Sesaat Lumina terpana dengan uang yang begitu banyak. Jika itu miliknya, mungkin akan dia kirim langsung pada Jane. Hingga terpikir kembali tentang ucapan pria yang menggodanya tadi.
"Tunggu, ekspresi apa itu? Katakana padakku."
"Seorang pria mengajakku bertemu di lantai atas."
"Lalu apa yang kau tunggu!" Serena menaikan nada bicaranya, tidak berpengaruh pada Lumina yang masih berpikir. "Setidaknya dapatkan uangnya. Pergilah!" kembali mendorong punggungnya hingga keluar dari dapur.
Memberanikan diri, mengingat musim dingin hampir tiba, mendorong Lumina menaiki tangga menuju lantai dua. Setiap langkahnya, setiap keraguan bertambah. Dia memaksa, memejamkan mata dan berharap dia mendapatkan uang sebanyak Serena.
Menyusuri lorong panjang dan suram, bibir mungilnya memanggil, "Tuan? Tuan?"
Keningnya berkerut saat mendengar suara aneh. Lumina mengikuti indera pendengarannya, dengan pelan dia menuju ujung lorong.
"Aaaa!" Lumina sampai terjatuh, dia mundur ketakutan dengan tangan menutup mulut saat melihat pria yang menyuruhnya datang kini sedang sekarat. Lehernya ditusuk sesuatu hingga mengeluarkan banyak darah.

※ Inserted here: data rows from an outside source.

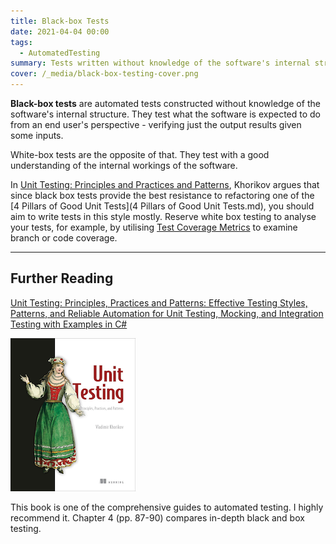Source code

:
```yaml
---
title: Black-box Tests
date: 2021-04-04 00:00
tags:
  - AutomatedTesting
summary: Tests written without knowledge of the software's internal structure
cover: /_media/black-box-testing-cover.png
---
```


**Black-box tests** are automated tests constructed without knowledge of the software's internal structure. They test what the software is expected to do from an end user's perspective - verifying just the output results given some inputs.

White-box tests are the opposite of that. They test with a good understanding of the internal workings of the software.

In [Unit Testing: Principles and Practices and Patterns](https://amzn.to/496VEy2), Khorikov argues that since black box tests provide the best resistance to refactoring one of the [4 Pillars of Good Unit Tests](4 Pillars of Good Unit Tests.md), you should aim to write tests in this style mostly. Reserve white box testing to analyse your tests, for example, by utilising [Test Coverage Metrics](test-coverage-metrics.md) to examine branch or code coverage.

---

## Further Reading

[Unit Testing: Principles, Practices and Patterns: Effective Testing Styles, Patterns, and Reliable Automation for Unit Testing, Mocking, and Integration Testing with Examples in C#](https://amzn.to/496VEy2)

![Cover for book Unit Testing: Principles, Practices and Patterns by Vladimir Khorikov](../_media/unit-testing-principles-practices-and-patterns.png)

This book is one of the comprehensive guides to automated testing. I highly recommend it. Chapter 4 (pp. 87-90) compares in-depth black and box testing.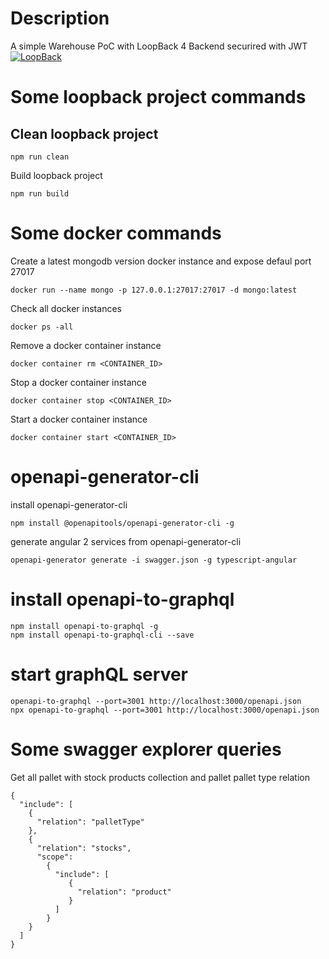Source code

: # Description
A simple Warehouse PoC with LoopBack 4 Backend securired with JWT
[![LoopBack](https://github.com/strongloop/loopback-next/raw/master/docs/site/imgs/branding/Powered-by-LoopBack-Badge-(blue)-@2x.png)](http://loopback.io/)

# Some loopback project commands
## Clean loopback project
```
npm run clean
```

Build loopback project
```
npm run build
```

# Some docker commands
Create a latest mongodb version docker instance and expose defaul port 27017
```
docker run --name mongo -p 127.0.0.1:27017:27017 -d mongo:latest
```

Check all docker instances
```
docker ps -all
```

Remove a docker container instance
```
docker container rm <CONTAINER_ID>
```

Stop a docker container instance
```
docker container stop <CONTAINER_ID>
```

Start a docker container instance
```
docker container start <CONTAINER_ID>
```

# openapi-generator-cli
install openapi-generator-cli
```
npm install @openapitools/openapi-generator-cli -g
```

generate angular 2 services from openapi-generator-cli
```
openapi-generator generate -i swagger.json -g typescript-angular
```

# install openapi-to-graphql
```
npm install openapi-to-graphql -g
npm install openapi-to-graphql-cli --save
```

# start graphQL server
```
openapi-to-graphql --port=3001 http://localhost:3000/openapi.json
npx openapi-to-graphql --port=3001 http://localhost:3000/openapi.json
```

# Some swagger explorer queries
Get all pallet with stock products collection and pallet pallet type relation
```
{
  "include": [
    {
      "relation": "palletType"
    },
    {
      "relation": "stocks",
      "scope":
        {
          "include": [
             {
               "relation": "product"
             }
          ]
        }
    }
  ]
}
```
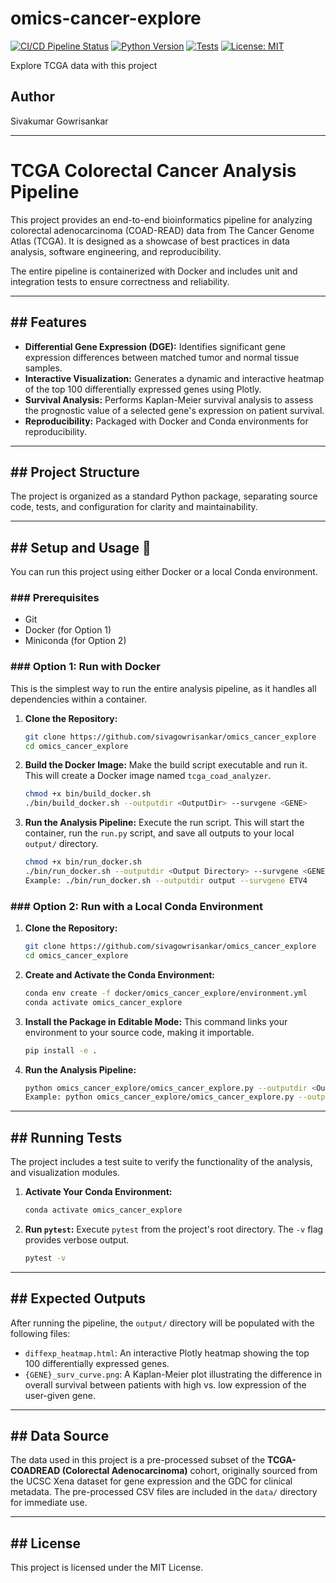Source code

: # omics-cancer-explore
[![CI/CD Pipeline Status](https://github.com/sivagowrisankar/omics-cancer-explore/actions/workflows/ci-cd-pipeline.yml/badge.svg)](https://github.com/sivagowrisankar/omics-cancer-explore/actions)
[![Python Version](https://img.shields.io/badge/python-3.9%2B-blue.svg)](https://www.python.org/downloads/)
[![Tests](https://img.shields.io/badge/tests-passing-brightgreen.svg)](https://docs.pytest.org/en/stable/)
[![License: MIT](https://img.shields.io/badge/License-MIT-yellow.svg)](https://opensource.org/licenses/MIT)

Explore TCGA data with this project

## Author
Sivakumar Gowrisankar

---
# TCGA Colorectal Cancer Analysis Pipeline

This project provides an end-to-end bioinformatics pipeline for analyzing colorectal adenocarcinoma (COAD-READ) data from The Cancer Genome Atlas (TCGA). It is designed as a showcase of best practices in data analysis, software engineering, and reproducibility.

The entire pipeline is containerized with Docker and includes unit and integration tests to ensure correctness and reliability.

***

## ## Features

* **Differential Gene Expression (DGE):** Identifies significant gene expression differences between matched tumor and normal tissue samples.
* **Interactive Visualization:** Generates a dynamic and interactive heatmap of the top 100 differentially expressed genes using Plotly.
* **Survival Analysis:** Performs Kaplan-Meier survival analysis to assess the prognostic value of a selected gene's expression on patient survival.
* **Reproducibility:** Packaged with Docker and Conda environments for reproducibility.

***

## ## Project Structure

The project is organized as a standard Python package, separating source code, tests, and configuration for clarity and maintainability.

***

## ## Setup and Usage 🚀

You can run this project using either Docker or a local Conda environment.

### ### Prerequisites

* Git
* Docker (for Option 1)
* Miniconda (for Option 2)

### ### Option 1: Run with Docker

This is the simplest way to run the entire analysis pipeline, as it handles all dependencies within a container.

1.  **Clone the Repository:**
    ```bash
    git clone https://github.com/sivagowrisankar/omics_cancer_explore
    cd omics_cancer_explore
    ```

2.  **Build the Docker Image:**
    Make the build script executable and run it. This will create a Docker image named `tcga_coad_analyzer`.
    ```bash
    chmod +x bin/build_docker.sh
    ./bin/build_docker.sh --outputdir <OutputDir> --survgene <GENE>
    ```

3.  **Run the Analysis Pipeline:**
    Execute the run script. This will start the container, run the `run.py` script, and save all outputs to your local `output/` directory.
    ```bash
    chmod +x bin/run_docker.sh
    ./bin/run_docker.sh --outputdir <Output Directory> --survgene <GENE>
    Example: ./bin/run_docker.sh --outputdir output --survgene ETV4
    ```

### ### Option 2: Run with a Local Conda Environment

1.  **Clone the Repository:**
    ```bash
    git clone https://github.com/sivagowrisankar/omics_cancer_explore
    cd omics_cancer_explore
    ```

2.  **Create and Activate the Conda Environment:**
    ```bash
    conda env create -f docker/omics_cancer_explore/environment.yml
    conda activate omics_cancer_explore
    ```

3.  **Install the Package in Editable Mode:**
    This command links your environment to your source code, making it importable.
    ```bash
    pip install -e .
    ```

4.  **Run the Analysis Pipeline:**
    ```bash
    python omics_cancer_explore/omics_cancer_explore.py --outputdir <Output Directory> --survgene <GENE>
    Example: python omics_cancer_explore/omics_cancer_explore.py --outputdir output --survgene ETV4
    ```

***

## ## Running Tests

The project includes a test suite to verify the functionality of the analysis, and visualization modules.

1.  **Activate Your Conda Environment:**
    ```bash
    conda activate omics_cancer_explore
    ```

2.  **Run `pytest`:**
    Execute `pytest` from the project's root directory. The `-v` flag provides verbose output.
    ```bash
    pytest -v
    ```

***

## ## Expected Outputs

After running the pipeline, the `output/` directory will be populated with the following files:

* `diffexp_heatmap.html`: An interactive Plotly heatmap showing the top 100 differentially expressed genes.
* `{GENE}_surv_curve.png`: A Kaplan-Meier plot illustrating the difference in overall survival between patients with high vs. low expression of the user-given gene.

***

## ## Data Source

The data used in this project is a pre-processed subset of the **TCGA-COADREAD (Colorectal Adenocarcinoma)** cohort, originally sourced from the UCSC Xena dataset for gene expression and the GDC for clinical metadata. The pre-processed CSV files are included in the `data/` directory for immediate use.

***

## ## License

This project is licensed under the MIT License.
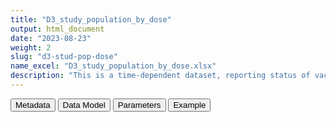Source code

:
 ```yaml
---
title: "D3_study_population_by_dose"
output: html_document
date: "2023-08-23"
weight: 2
slug: "d3-stud-pop-dose"
name_excel: "D3_study_population_by_dose.xlsx"
description: "This is a time-dependent dataset, reporting status of vaccination in periods of time: each person is observed as many times as the vaccines they have received + the time since baseline. Moreover, date of first covid infection ever is stored"
---
```


<script src="/rmarkdown-libs/core-js/shim.min.js"></script>
<script src="/rmarkdown-libs/react/react.min.js"></script>
<script src="/rmarkdown-libs/react/react-dom.min.js"></script>
<script src="/rmarkdown-libs/reactwidget/react-tools.js"></script>
<script src="/rmarkdown-libs/htmlwidgets/htmlwidgets.js"></script>
<link href="/rmarkdown-libs/reactable/reactable.css" rel="stylesheet" />
<script src="/rmarkdown-libs/reactable-binding/reactable.js"></script>
<div class="tab">
<button class="tablinks" onclick="openCity(event, &#39;Metadata&#39;)" id="defaultOpen">Metadata</button>
<button class="tablinks" onclick="openCity(event, &#39;Data Model&#39;)">Data Model</button>
<button class="tablinks" onclick="openCity(event, &#39;Parameters&#39;)">Parameters</button>
<button class="tablinks" onclick="openCity(event, &#39;Example&#39;)">Example</button>
</div>
<div id="Metadata" class="tabcontent">
<div id="htmlwidget-1" class="reactable html-widget " style="width:auto;height:600px;"></div>
<script type="application/json" data-for="htmlwidget-1">{"x":{"tag":{"name":"Reactable","attribs":{"data":{"medatata_name":["Name of the dataset","Content of the dataset","Unit of observation","Dataset where the list of UoOs is fully listed and with 1 record per UoO","How many observations per UoO","Variables capturing the UoO","Primary key","Parameters",null,null,null,null,null,null,null,null,null,null,null,null],"metadata_content":["D3_study_population_by_dose","This is a time-dependent dataset, reporting status of vaccination in periods of time: each person is observed as many times as the vaccines they have received + the time since baseline. Moreover, date of first covid infection ever is stored","persons in the study cohort (D4_study_population)","D4_study_population","as many as the doses received + 1","person_id dose",null,null,null,null,null,null,null,null,null,null,null,null,null,null]},"columns":[{"id":"medatata_name","name":"medatata_name","type":"character"},{"id":"metadata_content","name":"metadata_content","type":"character"}],"sortable":false,"searchable":true,"pagination":false,"highlight":true,"bordered":true,"striped":true,"style":{"maxWidth":1800},"height":"600px","dataKey":"c319a5735da1c85a785ebee9c9c37aa0"},"children":[]},"class":"reactR_markup"},"evals":[],"jsHooks":[]}</script>
</div>
<div id="Data Model" class="tabcontent">
<div id="htmlwidget-2" class="reactable html-widget " style="width:auto;height:600px;"></div>
<script type="application/json" data-for="htmlwidget-2">{"x":{"tag":{"name":"Reactable","attribs":{"data":{"VarName":["person_id","sex","date_of_birth","dose","start_date_of_period","end_date_of_period","type_vax","date","COVID19",null,null,null,null,null,null,null,null,null,null,null],"Description":["person identified","sex at instance creation","date of birth","0 if period before the first dose, then number of last dose","start of the period with this dose, or start of study","end of the period with this dose, or end of study","manufacturer","date of first covdi infection (If any)","whether there is a past covid infection",null,null,null,null,null,null,null,null,null,null,null],"Format":["character","character","date","int",null,null,null,"date","binary",null,null,null,null,null,null,null,null,null,null,null],"Vocabulary":[null,"M\r\nF\r\nU\r\nO",null,"0 1 2 3 4",null,null,"pfizer astrazeneca moderna janssen novavax",null,"1 = exists covid\r\n0 = otherwise",null,null,null,null,null,null,null,null,null,null,null],"Parameters":[null,null,null,null,null,null,null,null,null,null,null,null,null,null,null,null,null,null,null,null],"Notes and examples":[null,null,null,null,null,null,null,null,null,null,null,null,null,null,null,null,null,null,null,null],"Source tables and variables":[null,null,null,null,null,null,null,null,null,null,null,null,null,null,null,null,null,null,null,null],"Retrieved":["yes","yes","yes",null,null,"yes","yes","yes","yes",null,null,null,null,null,null,null,null,null,null,null],"Calculated":[null,null,null,"yes","yes",null,null,null,null,null,null,null,null,null,null,null,null,null,null,null],"Algorithm_id":[null,null,null,null,null,null,null,null,null,null,null,null,null,null,null,null,null,null,null,null],"Rule":[null,null,null,null,null,null,null,null,null,null,null,null,null,null,null,null,null,null,null,null]},"columns":[{"id":"VarName","name":"VarName","type":"character"},{"id":"Description","name":"Description","type":"character"},{"id":"Format","name":"Format","type":"character"},{"id":"Vocabulary","name":"Vocabulary","type":"character"},{"id":"Parameters","name":"Parameters","type":"logical"},{"id":"Notes and examples","name":"Notes and examples","type":"logical"},{"id":"Source tables and variables","name":"Source tables and variables","type":"logical"},{"id":"Retrieved","name":"Retrieved","type":"character"},{"id":"Calculated","name":"Calculated","type":"character"},{"id":"Algorithm_id","name":"Algorithm_id","type":"logical"},{"id":"Rule","name":"Rule","type":"logical"}],"sortable":false,"searchable":true,"pagination":false,"highlight":true,"bordered":true,"striped":true,"style":{"maxWidth":1800},"height":"600px","dataKey":"5385ffcdcd9e2357ee824b9468690cf7"},"children":[]},"class":"reactR_markup"},"evals":[],"jsHooks":[]}</script>
</div>
<div id="Parameters" class="tabcontent">
<div id="htmlwidget-3" class="reactable html-widget " style="width:auto;height:600px;"></div>
<script type="application/json" data-for="htmlwidget-3">{"x":{"tag":{"name":"Reactable","attribs":{"data":{"parameter in the variable name":[null,null,null,null,null,null,null,null,null,null,null,null,null,null,null,null,null,null,null,null],"values":[null,null,null,null,null,null,null,null,null,null,null,null,null,null,null,null,null,null,null,null],"name of macro":[null,null,null,null,null,null,null,null,null,null,null,null,null,null,null,null,null,null,null,null]},"columns":[{"id":"parameter in the variable name","name":"parameter in the variable name","type":"logical"},{"id":"values","name":"values","type":"logical"},{"id":"name of macro","name":"name of macro","type":"logical"}],"sortable":false,"searchable":true,"pagination":false,"highlight":true,"bordered":true,"striped":true,"style":{"maxWidth":1800},"height":"600px","dataKey":"f545894952d01490ab535e7af1d88bc2"},"children":[]},"class":"reactR_markup"},"evals":[],"jsHooks":[]}</script>
</div>
<div id="Example" class="tabcontent">
<div id="htmlwidget-4" class="reactable html-widget " style="width:auto;height:600px;"></div>
<script type="application/json" data-for="htmlwidget-4">{"x":{"tag":{"name":"Reactable","attribs":{"data":{"person_id":["P0001","P0002","P0003","P0004","P0004","P0005","P0006","P0007","P0011","P0013","P0013","P0014","P0014","P0014","P0015","P0015","P0015","P0016","P0016","P0017"],"sex":["F","M","M","F","F","M","F","F","F","F","F","M","M","M","F","F","F","M","M","F"],"date_of_birth":["1968-01-15T00:00:00Z","1998-01-01T00:00:00Z","1996-09-24T00:00:00Z","1943-12-13T00:00:00Z","1943-12-13T00:00:00Z","2016-07-06T00:00:00Z","2019-07-05T00:00:00Z","2016-06-06T00:00:00Z","1988-11-19T00:00:00Z","1970-01-28T00:00:00Z","1970-01-28T00:00:00Z","1942-10-25T00:00:00Z","1942-10-25T00:00:00Z","1942-10-25T00:00:00Z","1964-03-14T00:00:00Z","1964-03-14T00:00:00Z","1964-03-14T00:00:00Z","1993-07-21T00:00:00Z","1993-07-21T00:00:00Z","1926-10-26T00:00:00Z"],"dose":[0,0,0,0,1,0,0,0,0,0,1,0,1,2,0,1,2,0,1,0],"start_date_of_period":["2019-01-01T00:00:00Z","2019-10-29T00:00:00Z","2019-01-01T00:00:00Z","2019-01-01T00:00:00Z","2021-05-02T00:00:00Z","2019-01-01T00:00:00Z","2020-12-05T00:00:00Z","2019-01-01T00:00:00Z","2019-01-01T00:00:00Z","2019-01-01T00:00:00Z","2021-05-22T00:00:00Z","2019-01-01T00:00:00Z","2021-04-18T00:00:00Z","2021-05-12T00:00:00Z","2019-01-01T00:00:00Z","2021-05-15T00:00:00Z","2021-06-24T00:00:00Z","2019-01-01T00:00:00Z","2021-04-10T00:00:00Z","2019-01-01T00:00:00Z"],"end_date_of_period":["2020-12-31T00:00:00Z","2021-06-02T00:00:00Z","2021-06-30T00:00:00Z","2021-05-01T00:00:00Z","2021-06-30T00:00:00Z","2021-06-30T00:00:00Z","2021-06-30T00:00:00Z","2021-06-30T00:00:00Z","2019-03-01T00:00:00Z","2021-05-21T00:00:00Z","2021-06-30T00:00:00Z","2021-04-17T00:00:00Z","2021-05-11T00:00:00Z","2021-06-30T00:00:00Z","2021-05-14T00:00:00Z","2021-06-23T00:00:00Z","2021-06-30T00:00:00Z","2021-04-09T00:00:00Z","2021-06-30T00:00:00Z","2019-08-27T00:00:00Z"],"type_vax":[null,null,null,null,"astrazeneca",null,null,null,null,null,"moderna",null,"pfizer","pfizer",null,"pfizer","pfizer",null,"astrazeneca",null],"date":["2021-01-01T00:00:00Z",null,null,null,null,null,null,null,null,null,null,null,null,null,null,null,null,null,null,null],"COVID19":[1,0,0,0,0,0,0,0,0,0,0,0,0,0,0,0,0,0,0,0]},"columns":[{"id":"person_id","name":"person_id","type":"character"},{"id":"sex","name":"sex","type":"character"},{"id":"date_of_birth","name":"date_of_birth","type":"Date"},{"id":"dose","name":"dose","type":"numeric"},{"id":"start_date_of_period","name":"start_date_of_period","type":"Date"},{"id":"end_date_of_period","name":"end_date_of_period","type":"Date"},{"id":"type_vax","name":"type_vax","type":"character"},{"id":"date","name":"date","type":"Date"},{"id":"COVID19","name":"COVID19","type":"numeric"}],"sortable":false,"searchable":true,"pagination":false,"highlight":true,"bordered":true,"striped":true,"style":{"maxWidth":1800},"height":"600px","dataKey":"ddc66c034241e48a1cdf3fcac5ce06fe"},"children":[]},"class":"reactR_markup"},"evals":[],"jsHooks":[]}</script>
</div>
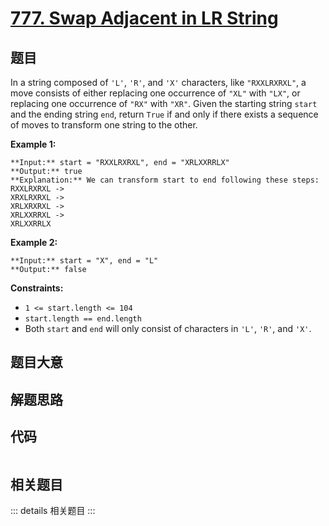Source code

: # [777. Swap Adjacent in LR String](https://leetcode.com/problems/swap-adjacent-in-lr-string)

## 题目

In a string composed of `'L'`, `'R'`, and `'X'` characters, like
`"RXXLRXRXL"`, a move consists of either replacing one occurrence of `"XL"`
with `"LX"`, or replacing one occurrence of `"RX"` with `"XR"`. Given the
starting string `start` and the ending string `end`, return `True` if and only
if there exists a sequence of moves to transform one string to the other.



**Example 1:**

    
    
    **Input:** start = "RXXLRXRXL", end = "XRLXXRRLX"
    **Output:** true
    **Explanation:** We can transform start to end following these steps:
    RXXLRXRXL ->
    XRXLRXRXL ->
    XRLXRXRXL ->
    XRLXXRRXL ->
    XRLXXRRLX
    

**Example 2:**

    
    
    **Input:** start = "X", end = "L"
    **Output:** false
    



**Constraints:**

  * `1 <= start.length <= 104`
  * `start.length == end.length`
  * Both `start` and `end` will only consist of characters in `'L'`, `'R'`, and `'X'`.


## 题目大意

## 解题思路

## 代码

```javascript

```

## 相关题目

::: details 相关题目
:::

Tangan pria itu terangkat, seakan meminta pertolongan.
Namun, sedetik sebelum Lumina berniat lari meminta pertolongan, sebuah pedang tiba-tiba menancap di kepala pria itu. Lumina menjerit ketakutan, melihat dengan jelas bagaimana pria itu mati.
Tatapanya terangkat pada sosok hitam yang memegang pedang, tudung hitam menutupi wajahnya. Dalam ketakutan, Lumina mendengar sosok itu berkata, "Kau milik pangeran kegelapan."